Hello guys.
When i'm using the following aggregation:
"2": {
"terms": {
"field": "name",
"size": 100,
"order": {
"1": "desc"
}
},
"aggs": {
"1": {
"avg": {
"field": "value"
}
},
"3": {
"date_histogram": {
"field": "@timestamp",
"interval": "1d",
"time_zone": "UTC",
"min_doc_count": 1
},
"aggs": {
"1": {
"avg": {
"field": "value"
}
}
}
}
}
}
}
I'm facing with situation when i have missing data blocks on the chart, because in some indices
highlighted block is not present in this top 100
Is there some way to apply aggregation to all data, and not directly to each index inside index pattern?
Or how to get data for all 100 items without skipping ?
Hi, thanks for reply. Can you show me where i can apply shard_size in this aggregation structure ?
Right alongside your "size" : 100 parameter
Not helped ( still see the data gaps.
here is the updated agg object
"2": {
"terms": {
"field": "name",
"size": 100,
"shard_size": 500,
"order": {
"1": "desc"
}
},
"aggs": {
"1": {
"avg": {
"field": "value"
}
},
"3": {
"date_histogram": {
"field": "@timestamp",
"interval": "1d",
"time_zone": "UTC",
"min_doc_count": 1
},
"aggs": {
"1": {
"avg": {
"field": "value"
}
}
}
}
}
}
}
You'll likely need to increase it. There's a danger you can use a lot of memory and cause a circuit-breaker exception if you have a lot of unique terms - we'll then need to talk more about different strategies.
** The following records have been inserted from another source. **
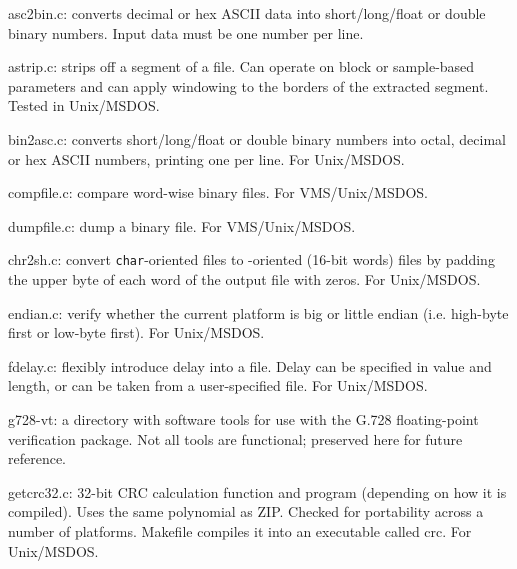 \begin{Descr}{40mm}
\item[asc2bin.c:]
        converts decimal or hex ASCII data into short/long/float
                or double binary numbers. Input data must be one
                number per line.

\item[astrip.c:]
        strips off a segment of a file. Can operate on block or
                sample-based parameters and can apply windowing to the
                borders of the extracted segment. Tested in Unix/MSDOS.

\item[bin2asc.c:]
        converts short/long/float or double binary numbers into
                octal, decimal or hex ASCII numbers, printing one per
                line. For Unix/MSDOS.

\item[compfile.c:]
        compare word-wise binary files. For VMS/Unix/MSDOS.

\item[dumpfile.c:]
        dump a binary file. For VMS/Unix/MSDOS.

\item[chr2sh.c:]
           convert {\tt char}-oriented files to \short-oriented (16-bit
           words) files by padding the upper byte of each word of
           the output file with zeros. For Unix/MSDOS.

\item[endian.c:]
  verify whether the current platform is big or little endian
  (i.e. high-byte first or low-byte first). For Unix/MSDOS.

\item[fdelay.c:]
        flexibly introduce delay into a file. Delay
        can be specified in value and length, or can be taken
        from a user-specified file. For Unix/MSDOS.

\item[g728-vt:]
            a directory with software tools for use with the G.728
            floating-point verification package. Not all tools are
            functional; preserved here for future reference.

\item[getcrc32.c:]
         32-bit CRC calculation function and program (depending on
         how it is compiled). Uses the same polynomial as
         ZIP. Checked for portability across a number of
         platforms. Makefile compiles it into an executable called
         crc. For Unix/MSDOS.


\end{Descr}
I tried "shard_size": 100000000, nothing changed. the data gaps on the places. but if i'll set size to 200 all fine, no data gaps. But what i need is 100 items without data gaps, not more .
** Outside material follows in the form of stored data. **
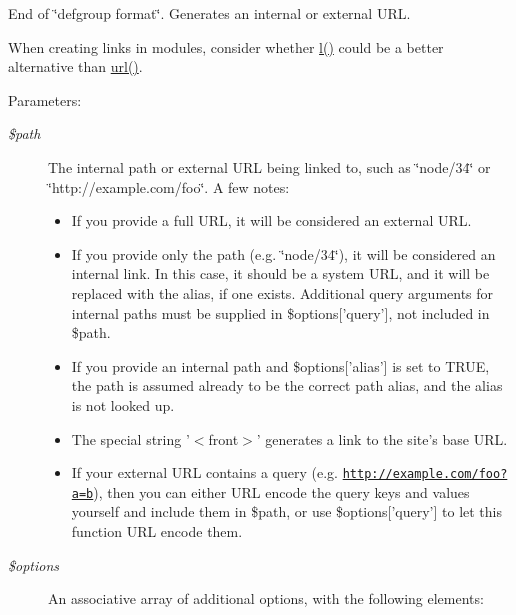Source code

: End of \char`\"{}defgroup format\char`\"{}. Generates an internal or external URL.

When creating links in modules, consider whether \hyperlink{common_8inc_b1b47d5ab720066df684c335eda75cfd}{l()} could be a better alternative than \hyperlink{common_8inc_7ef60c766e2d09e18b866dacf6b9eb1f}{url()}.

\begin{Desc}
\item[Parameters:]
\begin{description}
\item[{\em \$path}]The internal path or external URL being linked to, such as \char`\"{}node/34\char`\"{} or \char`\"{}http://example.com/foo\char`\"{}. A few notes:\begin{itemize}
\item If you provide a full URL, it will be considered an external URL.\item If you provide only the path (e.g. \char`\"{}node/34\char`\"{}), it will be considered an internal link. In this case, it should be a system URL, and it will be replaced with the alias, if one exists. Additional query arguments for internal paths must be supplied in \$options\mbox{[}'query'\mbox{]}, not included in \$path.\item If you provide an internal path and \$options\mbox{[}'alias'\mbox{]} is set to TRUE, the path is assumed already to be the correct path alias, and the alias is not looked up.\item The special string '$<$front$>$' generates a link to the site's base URL.\item If your external URL contains a query (e.g. \href{http://example.com/foo?a=b}{\tt http://example.com/foo?a=b}), then you can either URL encode the query keys and values yourself and include them in \$path, or use \$options\mbox{[}'query'\mbox{]} to let this function URL encode them. \end{itemize}
\item[{\em \$options}]An associative array of additional options, with the following elements:\begin{itemize}

\end{itemize}
\end{description}
\end{Desc}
Strange. Roughly how many unique "name" values are there? (The cardinality aggregation can help tell you this)
104 unique name so with size 100 i see data gaps and 200 works correct. Seems that shard_size not affecting on something
Are you checking the results for partial errors?
When you query 5 shards successfully you should see 5/5 successes in the JSON response eg
"_shards": {
"total": 5,
"successful": 5,
"skipped": 0,
"failed": 0
}
yeah successful: 1 total:1 no failed or skipped
So you only have one index and one shard? That should make life even easier - there shouldn't be any of the usual concerns over terms accuracy and increasing shard_size etc.
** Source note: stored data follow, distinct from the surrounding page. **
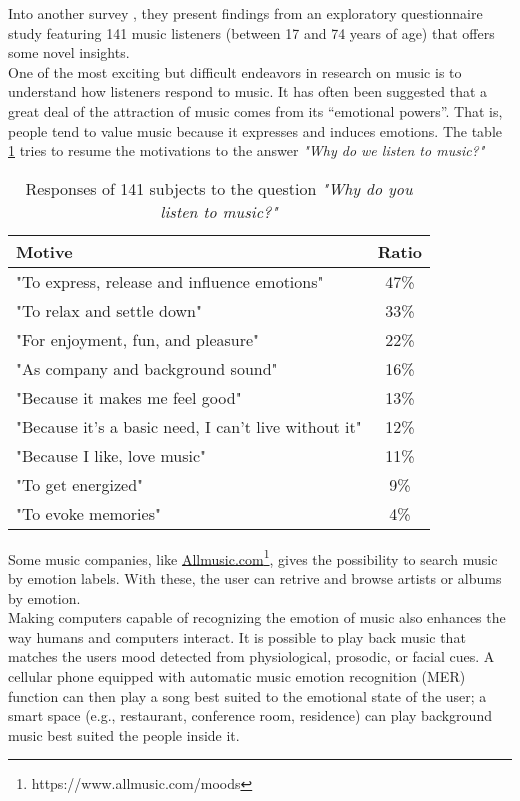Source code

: Into another survey \cite{juslin2004expression}, they present findings from an exploratory questionnaire study featuring 141 music listeners (between 17 and 74 years of age) that offers some novel insights.
\\ 
One of the most exciting but difficult endeavors in research on music is to understand how listeners respond to music. It has often been suggested that a great deal of the attraction of music comes from its “emotional powers”. That is, people tend to value music because it expresses and induces emotions.
The table  \ref{table:motivation_music} tries to resume the motivations to the answer \textit{"Why do we listen to music?"}
\begin{table}[h!]
\centering
\begin{tabular}{|l | c|}
\hline
Motive & Ratio\\ [0.5ex] 
\hline\hline "To express, release and influence emotions"	&	47\%	\\ 
\hline "To relax and settle down"										&	33\%	\\
\hline "For enjoyment, fun, and pleasure"							&	22\%	\\
\hline "As company and background sound"						&	16\%	\\
\hline "Because it makes me feel good"								&	13\%	\\
\hline "Because it's a basic need, I can't live without it"		&	12\%	\\
\hline "Because I like, love music"										&	11\%	\\
\hline "To get energized"													&	9\%	\\
\hline "To evoke memories"												&	4\%	\\ 
\hline
\end{tabular}
\caption{Responses of 141 subjects to the question \textit{"Why do you listen to music?"}}
\label{table:motivation_music}
\end{table}

\indent
Some music companies, like  \href{https://www.allmusic.com/moods}{Allmusic.com}\footnote{https://www.allmusic.com/moods}, gives the possibility to search music by emotion labels. With these, the user can retrive and browse artists or albums by emotion.
\\ \indent
Making computers capable of recognizing the emotion of music also enhances the way humans and computers interact. It is possible to play back music that matches the users mood detected from physiological, prosodic, or facial cues. A cellular phone equipped with automatic music emotion recognition (MER) function can then play a song best suited to the emotional state of the user; a smart space (e.g., restaurant, conference room, residence) can play background music best suited the people inside it.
Two more questions - what elasticsearch version are you using and does it still fail to produce the correct results if you try remove the min_doc_count:1 parameter on your date_histogram agg?
es version is 5.2.2; Seems nothing changed when i removed min_doc_count.
So assuming we have a passing test (size:200) and a failing test (size:100) let's try and simplify the aggregation to compare the results of these collections.
Can you replace the date_histogram aggregation with a simple sum aggregation on the value field.
I'd like to know if the reported sums differ for the size:200 and size:100 queries. That should at least tell us if we're looking at the same set of docs/terms in the 2 queries.
Thanks! "shard_size" helped in case of multiple indices.